Вероятно, Зиновьев получил по заслугам. Но что его наказал Сталин, ещё больший палач… Было в этом что-то обижающее справедливость. Сталин покарал Зиновьева, конечно же, не за то, что тот пролил невинную кровь. За иные, казавшиеся Сталину более важными, дела. Погубленные же - Зиновьевым, Сталиным, прочими - при этом в расчёт не брались. Их смерть попросту не имела места быть ни когда Зиновьева приговаривали к расстрелу, ни когда реабилитировали. Их души, равно как прочие безвинные погибшие души, неприкаянно маялись в астральном пространстве, бесконечно утяжеляя атмосореру, как замкнутое безысходное наваждение насылая на живущих свинцовую, исступлённую ярость. Нельзя было оставлять без ответа (как будто ничего особенного не случилось) такое количество безвинных душ. Леон наверняка не знал, имеют ли для них значение земные дела, но склонялся к тому, что имеют - слишком уж тяжёл, давящ был астрал над страной. То был не хрустальный чистый астрал, где поют ангелы, но дымный пыточный туман, где стенают страждущие. Однако никакого ответа не предвиделось. На земле шло бессмысленное схоластическое сопоставление палаческих точек зрения, в то время как терпение мёртвых истощалось. Мёртвые всё сильнее ненавидели живых за то, что те не могли (или не хотели) осознать очевидные вещи. А если осознавали, то продолжали жить так, как будто это несущественно. Тем самым нанося мёртвым смертельное (если можно так выразиться в отношении мёртвых) оскорбление. Ибо им было невыносимо наблюдать сознательное (иначе не назовёшь) вырождение живых. Что может быть оскорбительнее и нелепее - погибнуть во имя… вырождения грядущих поколений? О том, что произойдёт, когда терпение мёртвых окончательно истощится, думать не хотелось. Леон затылком ощущал хрупкость прогибающегося защитного воздушного слоя. Ему было странно, что все живут, как будто ничего этого нет.

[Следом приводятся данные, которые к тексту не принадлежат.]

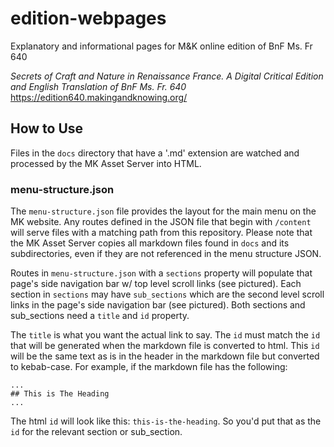 # edition-webpages
Explanatory and informational pages for M&amp;K online edition of BnF Ms. Fr 640

_Secrets of Craft and Nature in Renaissance France. A Digital Critical Edition and English Translation of BnF Ms. Fr. 640_ 
https://edition640.makingandknowing.org/

## How to Use

Files in the `docs` directory that have a '.md' extension are watched and processed by the MK Asset Server into HTML. 

### menu-structure.json
The `menu-structure.json` file provides the layout for the main menu on the MK website. Any routes defined in the JSON file that begin with `/content` will serve files with a matching path from this repository. Please note that the MK Asset Server copies all markdown files found in `docs` and its subdirectories, even if they are not referenced in the menu structure JSON.

Routes in `menu-structure.json` with a `sections` property will populate that page's side navigation bar w/ top level scroll links (see pictured). Each section in `sections` may have `sub_sections` which are the second level scroll links in the page's side navigation bar (see pictured). Both sections and sub_sections need a `title` and `id` property. 

The `title` is what you want the actual link to say. The `id` must match the `id` that will be generated when the markdown file is converted to html. This `id` will be the same text as is in the header in the markdown file but converted to kebab-case. For example, if the markdown file has the following:

```
...
## This is The Heading
...
```
The html `id` will look like this: `this-is-the-heading`. So you'd put that as the `id` for the relevant section or sub_section.


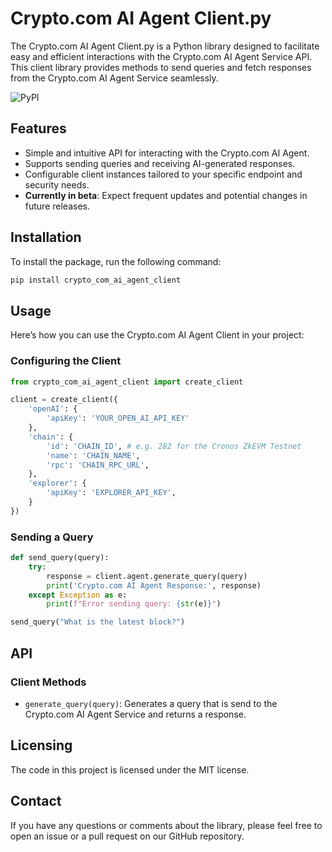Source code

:# Crypto.com AI Agent Client.py

The Crypto.com AI Agent Client.py is a Python library designed to facilitate easy and efficient interactions with the Crypto.com AI Agent Service API. This client library provides methods to send queries and fetch responses from the Crypto.com AI Agent Service seamlessly.

![PyPI](https://img.shields.io/pypi/v/crypto_com_ai_agent_client)

## Features

- Simple and intuitive API for interacting with the Crypto.com AI Agent.
- Supports sending queries and receiving AI-generated responses.
- Configurable client instances tailored to your specific endpoint and security needs.
- **Currently in beta**: Expect frequent updates and potential changes in future releases.

## Installation

To install the package, run the following command:

```bash
pip install crypto_com_ai_agent_client
```

## Usage

Here’s how you can use the Crypto.com AI Agent Client in your project:

### Configuring the Client

```py
from crypto_com_ai_agent_client import create_client

client = create_client({
    'openAI': {
        'apiKey': 'YOUR_OPEN_AI_API_KEY'
    },
    'chain': {
        'id': 'CHAIN_ID', # e.g. 282 for the Cronos ZkEVM Testnet
        'name': 'CHAIN_NAME',
        'rpc': 'CHAIN_RPC_URL',
    },
    'explorer': {
        'apiKey': 'EXPLORER_API_KEY',
    }
})
```

### Sending a Query

```py
def send_query(query):
    try:
        response = client.agent.generate_query(query)
        print('Crypto.com AI Agent Response:', response)
    except Exception as e:
        print(f"Error sending query: {str(e)}")

send_query("What is the latest block?")
```

## API

### Client Methods

- `generate_query(query)`: Generates a query that is send to the Crypto.com AI Agent Service and returns a response.

## Licensing

The code in this project is licensed under the MIT license.

## Contact

If you have any questions or comments about the library, please feel free to open an issue or a pull request on our GitHub repository.
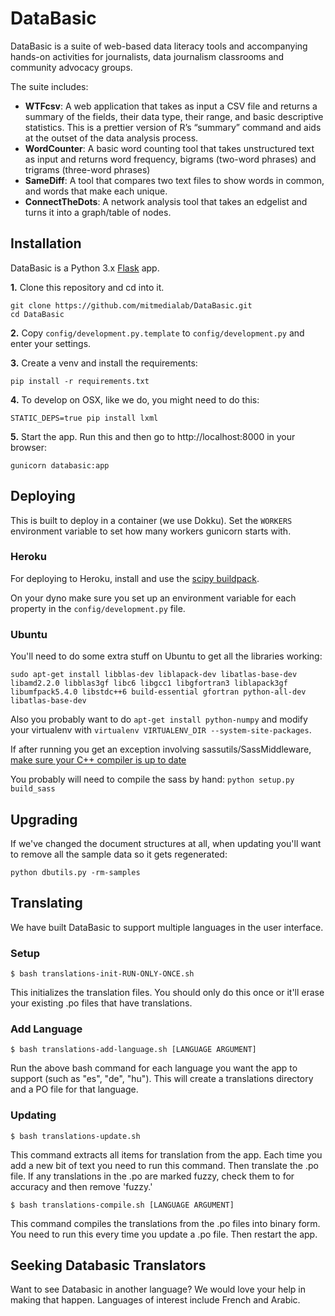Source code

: DataBasic
=========

DataBasic is a suite of web-based data literacy tools and accompanying hands-on activities for journalists, data
journalism classrooms and community advocacy groups.

The suite includes:

* **WTFcsv**: A web application that takes as input a CSV file and returns a summary of the fields, their data type, their range, and basic descriptive statistics. This is a prettier version of R’s “summary” command and aids at the outset of the data analysis process.
* **WordCounter**: A basic word counting tool that takes unstructured text as input and returns word frequency, bigrams (two-word phrases) and trigrams (three-word phrases)
* **SameDiff**: A tool that compares two text files to show words in common, and words that make each unique.
* **ConnectTheDots**: A network analysis tool that takes an edgelist and turns it into a graph/table of nodes.

Installation
------------

DataBasic is a Python 3.x [Flask](https://github.com/mitsuhiko/flask) app.

**1.** Clone this repository and cd into it.
```
git clone https://github.com/mitmedialab/DataBasic.git
cd DataBasic
```

**2.** Copy `config/development.py.template` to `config/development.py` and enter your settings.

**3.** Create a venv and install the requirements:
```
pip install -r requirements.txt
```

**4.** 
To develop on OSX, like we do, you might need to do this:
```
STATIC_DEPS=true pip install lxml
```

**5.** Start the app. Run this and then go to http://localhost:8000 in your browser:
```
gunicorn databasic:app
```

Deploying
---------

This is built to deploy in a container (we use Dokku).  Set the `WORKERS` environment variable to set how many
workers gunicorn starts with.

### Heroku

For deploying to Heroku, install and use the [scipy buildpack](https://github.com/thenovices/heroku-buildpack-scipy).

On your dyno make sure you set up an environment variable for each property in the `config/development.py` file.

### Ubuntu

You'll need to do some extra stuff on Ubuntu to get all the libraries working:

```
sudo apt-get install libblas-dev liblapack-dev libatlas-base-dev libamd2.2.0 libblas3gf libc6 libgcc1 libgfortran3 liblapack3gf libumfpack5.4.0 libstdc++6 build-essential gfortran python-all-dev libatlas-base-dev
```

Also you probably want to do `apt-get install python-numpy` and modify your virtualenv with
`virtualenv VIRTUALENV_DIR --system-site-packages`.

If after running you get an exception involving sassutils/SassMiddleware,
[make sure your C++ compiler is up to date](https://github.com/sass/libsass#readme)

You probably will need to compile the sass by hand: `python setup.py build_sass`

Upgrading
---------

If we've changed the document structures at all, when updating you'll want to remove all the 
sample data so it gets regenerated:

```
python dbutils.py -rm-samples
```

Translating
-----------

We have built DataBasic to support multiple languages in the user interface.

### Setup
```
$ bash translations-init-RUN-ONLY-ONCE.sh
```
This initializes the translation files. You should only do this once or it'll erase your existing .po files that have
translations.

### Add Language 
```
$ bash translations-add-language.sh [LANGUAGE ARGUMENT]
```
Run the above bash command for each language you want the app to support (such as "es", "de", "hu"). This will create
a translations directory and a PO file for that language.

### Updating
```
$ bash translations-update.sh
```
This command extracts all items for translation from the app. Each time you add a new bit of text you need to run this
command. Then translate the .po file. If any translations in the .po are marked fuzzy, check them to for accuracy and
then remove 'fuzzy.'
```
$ bash translations-compile.sh [LANGUAGE ARGUMENT]
```
This command compiles the translations from the .po files into binary form. You need to run this every time you
update a .po file. Then restart the app.

Seeking Databasic Translators
-----------------------------

Want to see Databasic in another language? We would love your help in making that happen. Languages of interest
include French and Arabic.
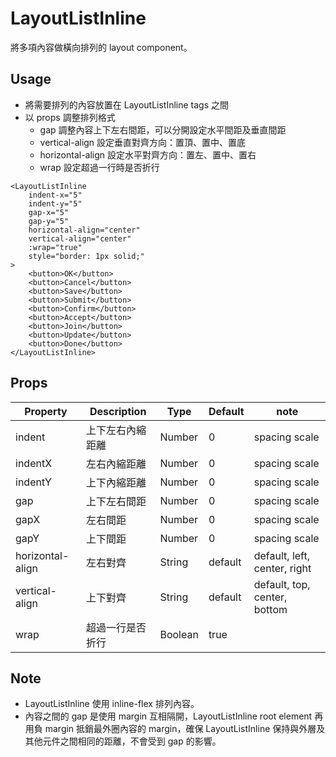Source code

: # LayoutListInline

將多項內容做橫向排列的 layout component。

<Doc-LayoutListInlineDoc />

## Usage

- 將需要排列的內容放置在 LayoutListInline tags 之間
- 以 props 調整排列格式
  - gap 調整內容上下左右間距，可以分開設定水平間距及垂直間距
  - vertical-align 設定垂直對齊方向：置頂、置中、置底
  - horizontal-align 設定水平對齊方向：置左、置中、置右
  - wrap 設定超過一行時是否折行

```vue live
<LayoutListInline
	indent-x="5"
	indent-y="5"
	gap-x="5"
	gap-y="5"
	horizontal-align="center"
	vertical-align="center"
	:wrap="true"
	style="border: 1px solid;"
>
	<button>OK</button>
	<button>Cancel</button>
	<button>Save</button>
	<button>Submit</button>
	<button>Confirm</button>
	<button>Accept</button>
	<button>Join</button>
	<button>Update</button>
	<button>Done</button>
</LayoutListInline>
```

## Props
| Property | Description | Type | Default | note |
| --- | --- | --- | --- | --- |
| indent | 上下左右內縮距離 | Number | 0 | spacing scale |
| indentX | 左右內縮距離 | Number | 0 | spacing scale |
| indentY | 上下內縮距離 | Number | 0 | spacing scale |
| gap | 上下左右間距 | Number | 0 | spacing scale |
| gapX | 左右間距 | Number | 0 | spacing scale |
| gapY | 上下間距 | Number | 0 | spacing scale |
| horizontal-align | 左右對齊 | String | default | default, left, center, right |
| vertical-align | 上下對齊 | String | default | default, top, center, bottom |
| wrap | 超過一行是否折行 | Boolean | true ||

## Note
- LayoutListInline 使用 inline-flex 排列內容。
- 內容之間的 gap 是使用 margin 互相隔開，LayoutListInline root element 再用負 margin 抵銷最外圈內容的 margin，確保 LayoutListInline 保持與外層及其他元件之間相同的距離，不會受到 gap 的影響。

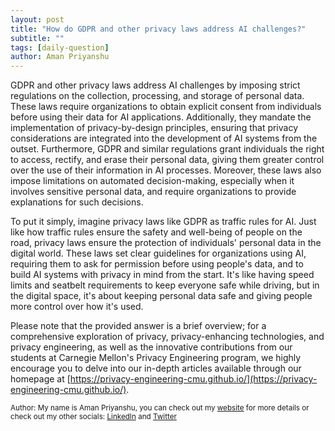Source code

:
 ```yaml
---
layout: post
title: "How do GDPR and other privacy laws address AI challenges?"
subtitle: ""
tags: [daily-question]
author: Aman Priyanshu
---
```


GDPR and other privacy laws address AI challenges by imposing strict regulations on the collection, processing, and storage of personal data. These laws require organizations to obtain explicit consent from individuals before using their data for AI applications. Additionally, they mandate the implementation of privacy-by-design principles, ensuring that privacy considerations are integrated into the development of AI systems from the outset. Furthermore, GDPR and similar regulations grant individuals the right to access, rectify, and erase their personal data, giving them greater control over the use of their information in AI processes. Moreover, these laws also impose limitations on automated decision-making, especially when it involves sensitive personal data, and require organizations to provide explanations for such decisions.

To put it simply, imagine privacy laws like GDPR as traffic rules for AI. Just like how traffic rules ensure the safety and well-being of people on the road, privacy laws ensure the protection of individuals' personal data in the digital world. These laws set clear guidelines for organizations using AI, requiring them to ask for permission before using people's data, and to build AI systems with privacy in mind from the start. It's like having speed limits and seatbelt requirements to keep everyone safe while driving, but in the digital space, it's about keeping personal data safe and giving people more control over how it's used.

Please note that the provided answer is a brief overview; for a comprehensive exploration of privacy, privacy-enhancing technologies, and privacy engineering, as well as the innovative contributions from our students at Carnegie Mellon's Privacy Engineering program, we highly encourage you to delve into our in-depth articles available through our homepage at [https://privacy-engineering-cmu.github.io/](https://privacy-engineering-cmu.github.io/).

<small>Author: My name is Aman Priyanshu, you can check out my [website](https://amanpriyanshu.github.io/) for more details or check out my other socials: [LinkedIn](https://www.linkedin.com/in/aman-priyanshu/) and [Twitter](https://twitter.com/AmanPriyanshu6)</small>
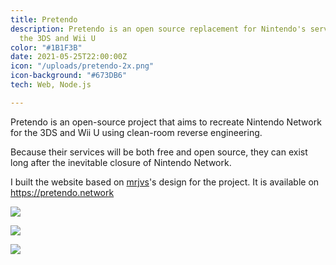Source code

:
 ```yaml
---
title: Pretendo
description: Pretendo is an open source replacement for Nintendo's servers for both
  the 3DS and Wii U
color: "#1B1F3B"
date: 2021-05-25T22:00:00Z
icon: "/uploads/pretendo-2x.png"
icon-background: "#673DB6"
tech: Web, Node.js

---
```

Pretendo is an open-source project that aims to recreate Nintendo Network for the 3DS and Wii U using clean-room reverse engineering.

Because their services will be both free and open source, they can exist long after the inevitable closure of Nintendo Network.


I built the website based on [mrjvs](https://mrjvs.com)'s design for the project. It is available on https://pretendo.network

![](/uploads/pretendo-network_-1.png)

![](https://i.imgur.com/qRNfqNw.png)

![](/uploads/img_6535.PNG)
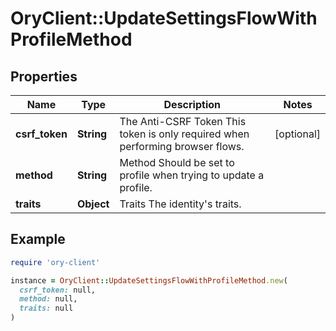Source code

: # OryClient::UpdateSettingsFlowWithProfileMethod

## Properties

| Name | Type | Description | Notes |
| ---- | ---- | ----------- | ----- |
| **csrf_token** | **String** | The Anti-CSRF Token  This token is only required when performing browser flows. | [optional] |
| **method** | **String** | Method  Should be set to profile when trying to update a profile. |  |
| **traits** | **Object** | Traits  The identity&#39;s traits. |  |

## Example

```ruby
require 'ory-client'

instance = OryClient::UpdateSettingsFlowWithProfileMethod.new(
  csrf_token: null,
  method: null,
  traits: null
)
```

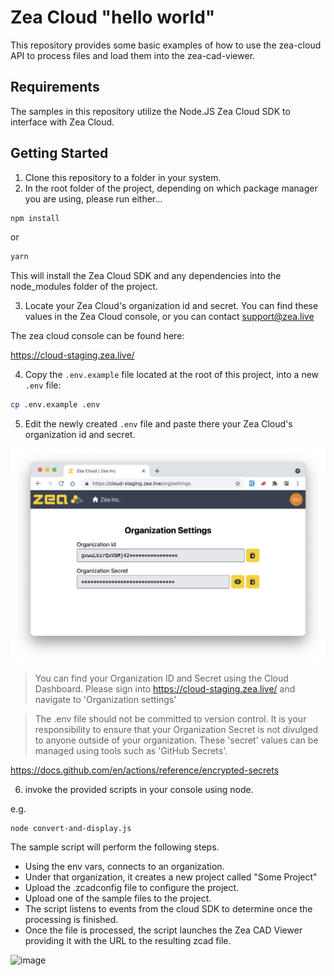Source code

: # Zea Cloud "hello world"

This repository provides some basic examples of how to use the zea-cloud API to process files and load them into the zea-cad-viewer.

## Requirements

The samples in this repository utilize the Node.JS Zea Cloud SDK to interface with Zea Cloud.

## Getting Started

1. Clone this repository to a folder in your system.
2. In the root folder of the project, depending on which package manager you are using, please run either...

```bash
npm install
```

or

```bash
yarn
```

This will install the Zea Cloud SDK and any dependencies into the node_modules folder of the project.

3. Locate your Zea Cloud's organization id and secret. You can find these values in the Zea Cloud console, or you can contact support@zea.live

The zea cloud console can be found here:

https://cloud-staging.zea.live/

4. Copy the `.env.example` file located at the root of this project, into a new `.env` file:

```bash
cp .env.example .env
```

5. Edit the newly created `.env` file and paste there your Zea Cloud's organization id and secret.

![org-settings](./img/org-settings.png)

> You can find your Organization ID and Secret using the Cloud Dashboard. Please sign into https://cloud-staging.zea.live/ and navigate to 'Organization settings'

> The .env file should not be committed to version control. It is your responsibility to ensure that your Organization Secret is not divulged to anyone outside of your organization. These 'secret' values can be managed using tools such as 'GitHub Secrets'.

https://docs.github.com/en/actions/reference/encrypted-secrets

6. invoke the provided scripts in your console using node.

e.g.

```
node convert-and-display.js
```

The sample script will perform the following steps.

- Using the env vars, connects to an organization.
- Under that organization, it creates a new project called "Some Project"
- Upload the .zcadconfig file to configure the project.
- Upload one of the sample files to the project.
- The script listens to events from the cloud SDK to determine once the processing is finished.
- Once the file is processed, the script launches the Zea CAD Viewer providing it with the URL to the resulting zcad file.

![image](https://user-images.githubusercontent.com/840121/127028856-79c3adbe-ebb9-4c2c-82ec-8921c27fa7d3.png)
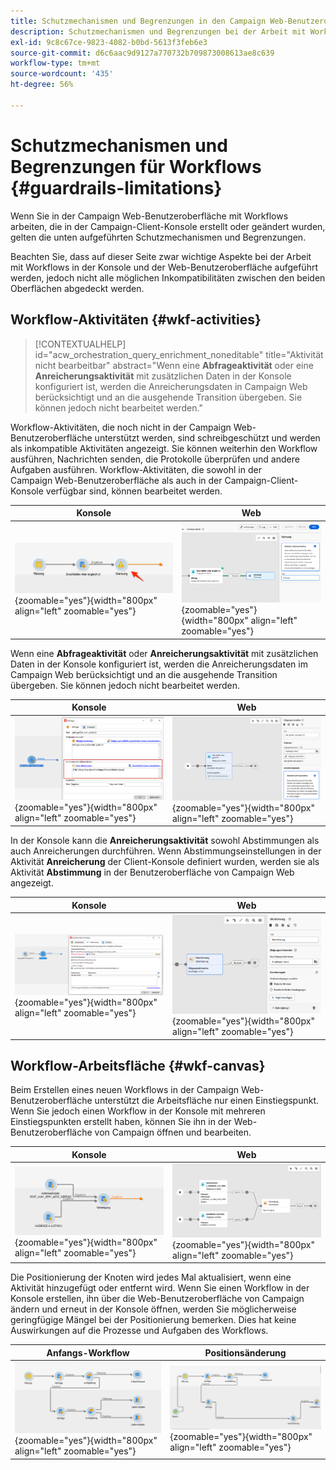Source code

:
 ```yaml
---
title: Schutzmechanismen und Begrenzungen in den Campaign Web-Benutzeroberflächen-Workflows
description: Schutzmechanismen und Begrenzungen bei der Arbeit mit Workflows auf der Campaign Web-Benutzeroberfläche
exl-id: 9c8c67ce-9823-4082-b0bd-5613f3feb6e3
source-git-commit: d6c6aac9d9127a770732b709873008613ae8c639
workflow-type: tm+mt
source-wordcount: '435'
ht-degree: 56%

---
```


# Schutzmechanismen und Begrenzungen für Workflows {#guardrails-limitations}

Wenn Sie in der Campaign Web-Benutzeroberfläche mit Workflows arbeiten, die in der Campaign-Client-Konsole erstellt oder geändert wurden, gelten die unten aufgeführten Schutzmechanismen und Begrenzungen.

Beachten Sie, dass auf dieser Seite zwar wichtige Aspekte bei der Arbeit mit Workflows in der Konsole und der Web-Benutzeroberfläche aufgeführt werden, jedoch nicht alle möglichen Inkompatibilitäten zwischen den beiden Oberflächen abgedeckt werden.

## Workflow-Aktivitäten {#wkf-activities}

>[!CONTEXTUALHELP]
>id="acw_orchestration_query_enrichment_noneditable"
>title="Aktivität nicht bearbeitbar"
>abstract="Wenn eine **Abfrageaktivität** oder eine **Anreicherungsaktivität** mit zusätzlichen Daten in der Konsole konfiguriert ist, werden die Anreicherungsdaten in Campaign Web berücksichtigt und an die ausgehende Transition übergeben. Sie können jedoch nicht bearbeitet werden."

Workflow-Aktivitäten, die noch nicht in der Campaign Web-Benutzeroberfläche unterstützt werden, sind schreibgeschützt und werden als inkompatible Aktivitäten angezeigt. Sie können weiterhin den Workflow ausführen, Nachrichten senden, die Protokolle überprüfen und andere Aufgaben ausführen. Workflow-Aktivitäten, die sowohl in der Campaign Web-Benutzeroberfläche als auch in der Campaign-Client-Konsole verfügbar sind, können bearbeitet werden.

| Konsole | Web |
| --- | --- |
| ![Screenshot mit Einschränkungen der Aktivitäten in der Konsole](assets/limitations-activities-console.png){zoomable="yes"}{width="800px" align="left" zoomable="yes"} | ![Screenshot mit Einschränkungen für Aktivitäten in der Web-Benutzeroberfläche](assets/limitations-activities-web.png){zoomable="yes"}{width="800px" align="left" zoomable="yes"} |

Wenn eine **Abfrageaktivität** oder **Anreicherungsaktivität** mit zusätzlichen Daten in der Konsole konfiguriert ist, werden die Anreicherungsdaten im Campaign Web berücksichtigt und an die ausgehende Transition übergeben. Sie können jedoch nicht bearbeitet werden.

| Konsole | Web |
| --- | --- |
| ![Screenshot mit Einschränkungen der Optionen in der Konsole](assets/limitations-options-console.png){zoomable="yes"}{width="800px" align="left" zoomable="yes"} | ![Screenshot mit Einschränkungen der Optionen in der Web-Benutzeroberfläche](assets/limitations-options-web.png){zoomable="yes"}{width="800px" align="left" zoomable="yes"} |

In der Konsole kann die **Anreicherungsaktivität** sowohl Abstimmungen als auch Anreicherungen durchführen. Wenn Abstimmungseinstellungen in der Aktivität **Anreicherung** der Client-Konsole definiert wurden, werden sie als Aktivität **Abstimmung** in der Benutzeroberfläche von Campaign Web angezeigt.

| Konsole | Web |
| --- | --- |
| ![Screenshot der Anreicherungsaktivität in der Konsole](assets/limitations-enrichment-console.png){zoomable="yes"}{width="800px" align="left" zoomable="yes"} | ![Screenshot mit Anreicherungsaktivität in der Web-Benutzeroberfläche](assets/limitations-enrichment-web.png){zoomable="yes"}{width="800px" align="left" zoomable="yes"} |

## Workflow-Arbeitsfläche {#wkf-canvas}

Beim Erstellen eines neuen Workflows in der Campaign Web-Benutzeroberfläche unterstützt die Arbeitsfläche nur einen Einstiegspunkt. Wenn Sie jedoch einen Workflow in der Konsole mit mehreren Einstiegspunkten erstellt haben, können Sie ihn in der Web-Benutzeroberfläche von Campaign öffnen und bearbeiten.

| Konsole | Web |
| --- | --- |
| ![Screenshot mit mehreren Einstiegspunkten in der Konsole](assets/limitations-multiple-console.png){zoomable="yes"}{width="800px" align="left" zoomable="yes"} | ![Screenshot mit mehreren Einstiegspunkten in der Web-Benutzeroberfläche](assets/limitations-multiple-web.png){zoomable="yes"}{width="800px" align="left" zoomable="yes"} |

Die Positionierung der Knoten wird jedes Mal aktualisiert, wenn eine Aktivität hinzugefügt oder entfernt wird. Wenn Sie einen Workflow in der Konsole erstellen, ihn über die Web-Benutzeroberfläche von Campaign ändern und erneut in der Konsole öffnen, werden Sie möglicherweise geringfügige Mängel bei der Positionierung bemerken. Dies hat keine Auswirkungen auf die Prozesse und Aufgaben des Workflows.

| Anfangs-Workflow | Positionsänderung |
| --- | --- |
| ![Screenshot zur ersten Workflow-Positionierung](assets/limitations-positioning1.png){zoomable="yes"}{width="800px" align="left" zoomable="yes"} | ![Screenshot mit Positionsänderungen nach Änderungen](assets/limitations-positioning2.png){zoomable="yes"}{width="800px" align="left" zoomable="yes"} |
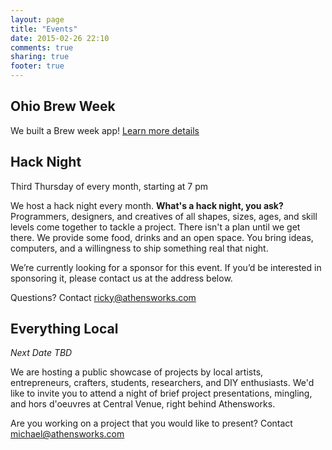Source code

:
 ```yaml
---
layout: page
title: "Events"
date: 2015-02-26 22:10
comments: true
sharing: true
footer: true
---
```


<!-- Free Friday

*Next Free Friday is October 18th*

Come to Athensworks for Friday and experience co-working with some of the friendliest, artistic, and tech savvy people in Athens. You'll get a large desk and chair, access to high-speed wi-fi, air conditioning, a whiteboard, a printer, a refrigerator, and free snacks and beverages. This is a chance to break the monotony of your usual work space and enjoy a refreshing change of environment to spark your creativity and boost your productivity.

You can opt to work in our large, quite work space, collaborate in our cozy social work space with light background music, or use the conference room for private meetings. So grab your laptop, invite a friend to come with you, and see what co-working is all about! -->

Ohio Brew Week
-----------------
We built a Brew week app! [Learn more details](/brewweek)

Hack Night
----------
Third Thursday of every month, starting at 7 pm

We host a hack night every month. **What's a hack night, you ask?** Programmers, designers, and creatives of all shapes, sizes, ages, and skill levels come together to tackle a project.  There isn't a plan until we get there.  We provide some food, drinks and an open space.  You bring ideas, computers, and a willingness to ship something real that night.

We’re currently looking for a sponsor for this event.  If you’d be interested in sponsoring it, please contact us at the address below.

Questions? Contact [ricky@athensworks.com](mailto:ricky@athensworks.com)

Everything Local
-------------------
*Next Date TBD*

We are hosting a public showcase of projects by local artists, entrepreneurs, crafters, students, researchers, and DIY enthusiasts. We'd like to invite you to attend a night of brief project presentations, mingling, and hors d'oeuvres at Central Venue, right behind Athensworks.

Are you working on a project that you would like to present? Contact [michael@athensworks.com](mailto:michael@athensworks.com)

Чем пристальнее смотрел Леон на картинки, тем сильнее хотелось снять ботинок, да и разбить каблуком застеклённый стенд.
Рука сама потянулась развязать шнурок, но в этот самый момент скрючившийся на пеньке Ильич зябко повёл плечами (видимо, с Финского залива подул ветерок) и… дружески подмигнул Леону.
"Ты чего надумал, парень?"
"А разбить тебя…" - Леон решил не стесняться в выражениях, как не стеснялся в них сам Ильич.
"Вот как? - укоризненно посмотрел на него Ленин. - Как же тебе не совестно?"
"А почему мне должно быть совестно?" - удивился Леон.
"По многим причинам, - поправил сползающее с плеч пальтецо Ленин. - Ну, допустим, расколотишь меня. Так ведь и сам не останешься целеньким!"
"Не понял", - сказал Леон, как будто разговаривал со случайно наступившим ему на ногу младшеклассником.
"Все ваши нынешние беды, - снисходительно пояснил Ленин, - не оттого, что вы мне следуете, а что плохо следуете! Куда вам без меня? Пропадёте! С этой дороги возврата вет! Да оставь ты в покое ботинок! Дурак, на кого замахиваешься? На отца! Вы все мои дети! Я в ваших снишках, пьяной вашей кровишке, мыслишках и делишках. Я даже в имени твоём!"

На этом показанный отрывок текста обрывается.